Here's a nice Zoom-facilitated conversation with Socrates Express author Eric Weiner. [Thanks to my collaborator Ed for sharing]. We'll be reading and discussing his latest book’s early chapters next week in CoPhi (my name for Intro to Philosophy, borrowed— like so much— from William James)… if we can dodge the latest foreboding forecast.
I've enjoyed Weiner's previous books, in particular his happiness travelogue The Geography of Bliss (2008). We read it in an early iteration of Philosophy of Happiness, encountering a message reiterated last semester: “Maybe happiness is this: not feeling that you should be elsewhere, doing something else, being someone else.” Maybe "the greatest source of happiness is other people" (Sartre's "hell" and the wrong other people notwithstanding).
It’s obviously false, by the way, to say that life affords “no exit.” That’s a theme we’ll address later in the semester with Kieran Setiya’s Life is Hard, John Kaag’s Sick Souls, Healthy Minds and his anthology of WJ’s work Be Not Afraid of Life, and Robert Richardson’s Three Roads Back…
In Socrates Express's Introduction, Weiner mentions The Story of Philosophy by Will and Ariel Durant (1926). That was the first philosophy book I recall reading. Like Weiner's, my curiosity was piqued, and sustained even in the face of my Mizzou undergrad prof Alexander von Schoenborn’s haughty scorn for The Story (he who would later compare my philosophy papers to T.S. Eliot’s poems. And I still don’t know what he meant. But I do love that line in Four Quartets about the end of all our exploring…)
And here I am today, anticipating another semester's opportunity to transmit the philosophy virus to a fresh crop of student subjects. Herr Doktor Professor vS’s generous prognostication that the profession would make a place for me turns out to have been correct, to my great gratitude. The Rheinhold, Fichte, and Heidegger he taught us didn’t quite take with me, but he inspired and motivated. Like John Lachs after him. Would I ever have met Lachs, John Compton, Michael Hodges, John Post, and the rest of my Vandy cohort without Alex’s encouragement? No, flatly. Always thank your mentors for their help up the ladder (Alex’s metaphor for Plato’s metaphor of the cave).
I remember sitting in that cinder-block office in the building formerly known as the GCB (General Classroom Building), hearing those cryptic catalyzing words of support from my mysterious and charismatic teacher back in ‘79, as if it were yesterday.
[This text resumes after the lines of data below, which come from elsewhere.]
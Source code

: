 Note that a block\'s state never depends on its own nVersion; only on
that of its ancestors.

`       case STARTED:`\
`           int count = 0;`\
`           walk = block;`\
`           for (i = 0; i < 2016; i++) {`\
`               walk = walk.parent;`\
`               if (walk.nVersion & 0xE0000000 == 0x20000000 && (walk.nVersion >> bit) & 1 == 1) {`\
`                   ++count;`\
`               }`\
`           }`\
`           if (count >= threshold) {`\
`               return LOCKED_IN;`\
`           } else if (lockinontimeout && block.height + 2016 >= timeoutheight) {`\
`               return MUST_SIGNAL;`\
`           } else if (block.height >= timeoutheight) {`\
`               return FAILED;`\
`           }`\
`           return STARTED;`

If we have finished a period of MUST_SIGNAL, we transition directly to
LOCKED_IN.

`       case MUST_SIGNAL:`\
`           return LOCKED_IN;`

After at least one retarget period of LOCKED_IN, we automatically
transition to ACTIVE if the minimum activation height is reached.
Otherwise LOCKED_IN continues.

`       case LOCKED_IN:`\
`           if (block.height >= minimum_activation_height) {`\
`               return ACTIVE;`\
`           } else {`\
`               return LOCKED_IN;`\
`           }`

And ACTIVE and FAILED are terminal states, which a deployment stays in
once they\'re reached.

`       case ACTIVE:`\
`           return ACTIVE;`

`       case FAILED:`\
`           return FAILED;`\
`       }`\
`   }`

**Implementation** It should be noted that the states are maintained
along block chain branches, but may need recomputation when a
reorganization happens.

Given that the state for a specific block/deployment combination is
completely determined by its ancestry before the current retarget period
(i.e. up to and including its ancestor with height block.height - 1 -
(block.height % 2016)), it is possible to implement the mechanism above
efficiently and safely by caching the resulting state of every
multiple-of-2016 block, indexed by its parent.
Weiner's first chapter skips ahead (past Socrates et al) to the Roman emperor/stoic Marcus Aurelius. Weiner says he and the emperor share an aversion to early-rising. But Marc's morning meditation inspires me, very much a morning person (I rarely fail to rise before dawn, when I most like to post my blog Up@dawn)...
"When you arise in the morning, think of what a precious privilege it is to be alive - to breathe, to think, to enjoy, to love."
That puts things in the right perspective, no matter how big a mess others may be making of their precious privilege. It reminds me to do better, to be a good meliorist--someone committed to doing what he can to make things better, and to be happy doing it. The emperor is thus for me a patron saint of the dawn.
And as Weiner admits, mornings set the tone for the day. For the life. Having a good morning is the best way I've found to get on with the work (at its best indistinguishable from play) of being human.
Another patron saint of morning was Henry David Thoreau, who Weiner and we will get to later. He concluded Walden:
The light which puts out our eyes is darkness to us. Only that day dawns to which we are awake. There is more day to dawn. The sun is but a morning star.